Sara Díaz

Acompañar a la Virgen María en el dolor que comenzará a padecer por la pasión de su hijo, y compartir sus lágrimas, son los sentimientos que la familia de Sara Durán Hernández externa al comenzar a montar el altar lleno de hermosas flores como homenaje a la Virgen de Los Dolores, a manera de mostrar el amor que se le tiene y decirle que no está sola en estos momentos en que su único hijo está por morir en la cruz.
La tradición inició hace más de sesenta años, cuenta Eduardo Astrain, nieto de doña Sara, desde que su tatarabuela Virginia Alonso comenzó con la conformación de este altar en honor a la madre de Dios. Posteriormente su bisabuela, Ángela Hernández retomó el hábito, así como su tío Benito Hernández.
El cuadro de la Virgen que se coloca en la cúspide del altar es una pieza del siglo XIX que conservan desde que lo obtuvo su tatarabuela, quien fue la que inició con esta costumbre.
La virgen de bulto, indica, se agregó después debido a una pequeña diferencia entre doña Sara y su mamá Ángela, siendo está última quien se llevara la imagen, pero tiempo después habría de devolverla a su hija, sin embargo, ella ya contaba con la mencionada imagen, siendo así que decidió colocar ambas.

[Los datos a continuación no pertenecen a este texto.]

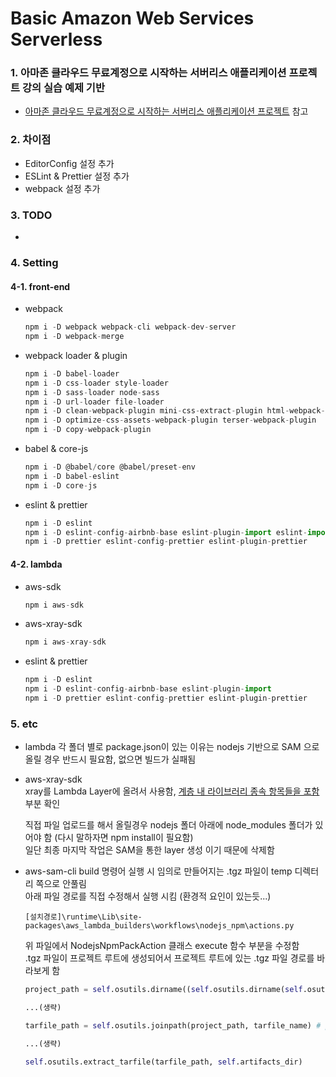 # Basic Amazon Web Services Serverless

### 1. 아마존 클라우드 무료계정으로 시작하는 서버리스 애플리케이션 프로젝트 강의 실습 예제 기반

* [아마존 클라우드 무료계정으로 시작하는 서버리스 애플리케이션 프로젝트](https://www.inflearn.com/course/AWS-%EC%84%9C%EB%B2%84%EB%A6%AC%EC%8A%A4-%EC%9B%B9%EC%95%B1# "아마존 클라우드 무료계정으로 시작하는 서버리스 애플리케이션 프로젝트") 참고

### 2. 차이점

* EditorConfig 설정 추가
* ESLint & Prettier 설정 추가
* webpack 설정 추가

### 3. TODO

*

### 4. Setting

#### 4-1. front-end

* webpack

    ``` javascript
    npm i -D webpack webpack-cli webpack-dev-server
    npm i -D webpack-merge
    ```

* webpack loader & plugin

    ``` javascript
    npm i -D babel-loader
    npm i -D css-loader style-loader
    npm i -D sass-loader node-sass
    npm i -D url-loader file-loader
    npm i -D clean-webpack-plugin mini-css-extract-plugin html-webpack-plugin
    npm i -D optimize-css-assets-webpack-plugin terser-webpack-plugin
    npm i -D copy-webpack-plugin
    ```

* babel & core-js

    ``` javascript
    npm i -D @babel/core @babel/preset-env
    npm i -D babel-eslint
    npm i -D core-js
    ```

* eslint & prettier

    ``` javascript
    npm i -D eslint
    npm i -D eslint-config-airbnb-base eslint-plugin-import eslint-import-resolver-alias
    npm i -D prettier eslint-config-prettier eslint-plugin-prettier
    ```

#### 4-2. lambda

* aws-sdk

    ``` javascript
    npm i aws-sdk
    ```

* aws-xray-sdk

    ``` javascript
    npm i aws-xray-sdk
    ```

* eslint & prettier

    ``` javascript
    npm i -D eslint
    npm i -D eslint-config-airbnb-base eslint-plugin-import
    npm i -D prettier eslint-config-prettier eslint-plugin-prettier
    ```

### 5. etc

* lambda
  각 폴더 별로 package.json이 있는 이유는 nodejs 기반으로 SAM 으로 올릴 경우 반드시 필요함, 없으면 빌드가 실패됨

* aws-xray-sdk  
  xray를 Lambda Layer에 올려서 사용함, [계층 내 라이브러리 종속 항목들을 포함](https://docs.aws.amazon.com/ko_kr/lambda/latest/dg/configuration-layers.html) 부분 확인

  직접 파일 업로드를 해서 올릴경우 nodejs 폴더 아래에 node_modules 폴더가 있어야 함 (다시 말하자면 npm install이 필요함)  
  일단 최종 마지막 작업은 SAM을 통한 layer 생성 이기 때문에 삭제함

* aws-sam-cli
  build 명령어 실행 시 임의로 만들어지는 .tgz 파일이 temp 디렉터리 쪽으로 안풀림  
  아래 파일 경로를 직접 수정해서 실행 시킴 (환경적 요인이 있는듯...)

  ```console
  [설치경로]\runtime\Lib\site-packages\aws_lambda_builders\workflows\nodejs_npm\actions.py
  ```

  위 파일에서 NodejsNpmPackAction 클래스 execute 함수 부분을 수정함  
  .tgz 파일이 프로젝트 루트에 생성되어서 프로젝트 루트에 있는 .tgz 파일 경로를 바라보게 함

  ```python
  project_path = self.osutils.dirname((self.osutils.dirname(self.osutils.dirname(self.manifest_path)))) # 이 부분 추가

  ...(생략)

  tarfile_path = self.osutils.joinpath(project_path, tarfile_name) # project_path를 바라보게 수정

  ...(생략)

  self.osutils.extract_tarfile(tarfile_path, self.artifacts_dir)
  ```

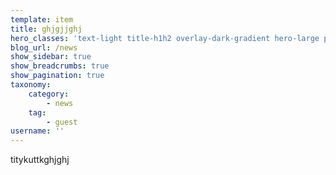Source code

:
 ```yaml
---
template: item
title: ghjgjjghj
hero_classes: 'text-light title-h1h2 overlay-dark-gradient hero-large parallax'
blog_url: /news
show_sidebar: true
show_breadcrumbs: true
show_pagination: true
taxonomy:
    category:
        - news
    tag:
        - guest
username: ''
---
```


titykuttkghjghj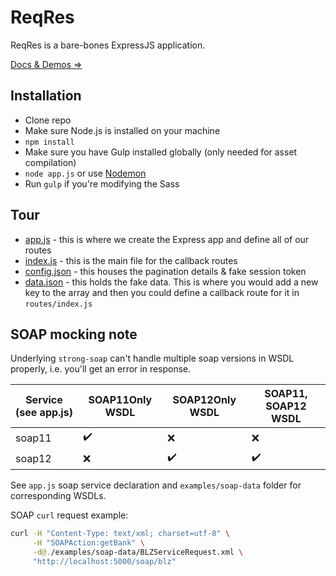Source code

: ReqRes
======

ReqRes is a bare-bones ExpressJS application.

[Docs & Demos ⇒](http://reqres.in)

## Installation

* Clone repo
* Make sure Node.js is installed on your machine
* `npm install`
* Make sure you have Gulp installed globally (only needed for asset compilation)
* `node app.js` or use [Nodemon](https://github.com/remy/nodemon)
* Run `gulp` if you're modifying the Sass

## Tour

* [app.js](https://github.com/benhowdle89/reqres/blob/master/app.js) - this is where we create the Express app and define all of our routes
* [index.js](https://github.com/benhowdle89/reqres/blob/master/routes/index.js) - this is the main file for the callback routes
* [config.json](https://github.com/benhowdle89/reqres/blob/master/config.json) - this houses the pagination details & fake session token
* [data.json](https://github.com/benhowdle89/reqres/blob/master/data.json) - this holds the fake data. This is where you would add a new key to the array and then you could define a callback route for it in `routes/index.js`

## SOAP mocking note

Underlying `strong-soap` can't handle multiple soap versions in WSDL
properly, i.e. you'll get an error in response.

| Service (see app.js)      | SOAP11Only WSDL    | SOAP12Only WSDL    | SOAP11, SOAP12 WSDL |
| ------------------------- | ---------------    | ---------------    | ------------------- |
| soap11                    | :heavy_check_mark: | :x:                | :x:                 |
| soap12                    | :x:                | :heavy_check_mark: | :heavy_check_mark:  |

See `app.js` soap service declaration and `examples/soap-data` folder for
corresponding WSDLs.

SOAP `curl` request example:

```sh
curl -H "Content-Type: text/xml; charset=utf-8" \
     -H "SOAPAction:getBank" \
     -d@./examples/soap-data/BLZServiceRequest.xml \
     "http://localhost:5000/soap/blz"

```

Para la elaboración del majestuoso altar, nietos y sobrinos de la señora Sara Durán iniciaron con una semana de anticipación la instalación de la estructura, para que esté lista el jueves previo a la conmemoración, día en que llegan las flores que se necesitarán para cubrir la estructura.
Finalmente, es colocada la imagen de la Virgen al centro y a su derecha la de su hijo clavado en la cruz.
Durante la tarde la familia ofrece a los vecinos de la calle Larreategui, el agua de limón con chía y helado de sabor, que simbolizan las lágrimas que derramó María ante el dolor de ver a su hijo padecer.
Ya por la noche, se cierra la calle para dar paso a los matlachines, manteniendo el altar para su apreciación hasta el próximo lunes, concluye Eduardo Astrain.